ASSIGNMENT: Could you retype every line below exactly, omitting the images?
══════════
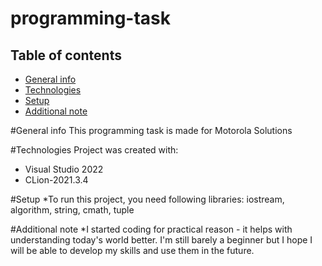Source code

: # programming-task
## Table of contents
* [General info](#general-info)
* [Technologies](#technologies)
* [Setup](#setup)
* [Additional note](#additional-note)

#General info
This programming task is made for Motorola Solutions

#Technologies
Project was created with:
* Visual Studio 2022
* CLion-2021.3.4

#Setup
*To run this project, you need following libraries: iostream, algorithm, string, cmath, tuple
  
  #Additional note
  *I started coding for practical reason - it helps with understanding today's world better. I'm still barely a beginner but I hope I will be able to develop my skills and use them in the future.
══════════
THE ANSWER:
Source code

: # programming-task
## Table of contents
* [General info](#general-info)
* [Technologies](#technologies)
* [Setup](#setup)
* [Additional note](#additional-note)

#General info
This programming task is made for Motorola Solutions

#Technologies
Project was created with:
* Visual Studio 2022
* CLion-2021.3.4

#Setup
*To run this project, you need following libraries: iostream, algorithm, string, cmath, tuple
  
  #Additional note
  *I started coding for practical reason - it helps with understanding today's world better. I'm still barely a beginner but I hope I will be able to develop my skills and use them in the future.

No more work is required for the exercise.